We got rid of our box turtle on Xmas day. My brother in law had a friend who wanted one for his son and our boys were too rough to really play with it here, so we gave it to the guy for his kid. We also found an inside home on a farm for our outside dog, Cheyenne. It was sad, but she needed a place with more attention and a house big enough for her. So, to dull the pain of loss a little bit, we got a new cat.  And by "we", I mean I brought it in the house when Tom wasn't looking. So now we have the 2 cats, our old ocicat Tat and our new black cat Ron Weasley. Mom's chihuahuas don't get along so well with the cats. Pupper doesn't care about them but Tripper barks at them constantly, not out of anger or hostility but because he wants them to play with him. They don't know this, however, so they hiss and their tails get bushy and they run into the basement.
At night, due to house training issues, the dogs are crated and the cats have the run of the house. I usually wake up at least twice in the night because Ron Weasley is trying to sleep on my face and purring at top volume.. Tat generally stays on the bed a few inches away from my head. I like cats more than dogs, I think. They use a litter box, which is a big selling point.
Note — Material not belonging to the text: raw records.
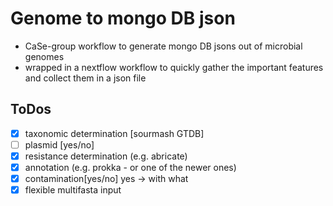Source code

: # Genome to mongo DB json
* CaSe-group workflow to generate mongo DB jsons out of microbial genomes
* wrapped in a nextflow workflow to quickly gather the important features and collect them in a json file


## ToDos
* [X] taxonomic determination [sourmash GTDB]
* [ ] plasmid [yes/no]
* [x] resistance determination (e.g. abricate)
* [x] annotation (e.g. prokka  - or one of the newer ones)
* [x] contamination[yes/no] yes -> with what
* [x] flexible multifasta input
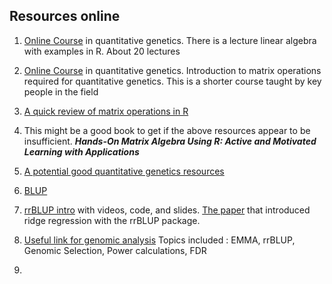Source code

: ## Resources online

1. [Online Course](http://nitro.biosci.arizona.edu/workshops/Aarhus2006/Aarhus-06.html) in quantitative genetics. There is a lecture linear algebra with examples in R. About 20 lectures

2. [Online Course](https://www.nescent.org/sites/academy/EQG_2013_Course_Materials) in quantitative genetics. Introduction to matrix operations required for quantitative genetics. This is a shorter course taught by key people in the field

3. [A quick review of matrix operations in R](http://www.johnmyleswhite.com/notebook/2009/12/16/quick-review-of-matrix-algebra-in-r/)

4. This might be a good book to get if the above resources appear to be insufficient. _**Hands-On Matrix Algebra Using R: Active and Motivated Learning with Applications**_

5. [A potential good quantitative genetics resources](http://nitro.biosci.arizona.edu/zbook/book.html)

6. [BLUP](http://nitro.biosci.arizona.edu/Nordicpdf/lecture12.pdf)

7. [rrBLUP intro](http://pbgworks.org/node/1440) with videos, code, and slides. [The paper](https://www.crops.org/publications/tpg/articles/4/3/250) that introduced ridge regression with the rrBLUP package.

8. [Useful link for genomic analysis](https://pods.iplantcollaborative.org/wiki/display/eot/Efficient+Mixed+-+Model+Association+%28EMMA%29) Topics included : EMMA, rrBLUP,
Genomic Selection, Power calculations, FDR

9.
Thursday, January 03, 2013

It's like capitalism, but I'd do it wrong

I wish I could afford to rent a store. I want to open a store and sell cocoa and free books. I want to open a free book store with no goal of making money. And I want to sell cocoa at cost. And maybe wine on weekends, if it weren't for the damn insurance you have to get to serve alcohol. But I think a free book store is an awesome idea. Bring in your old books and take new books, and sit in comfy chairs and read them. No even exchange needed, no requirement that you bring in anything in order to take out anything. Just a place to duck in, have a cup of cocoa (I'll make it from scratch), and pick up some used books for free.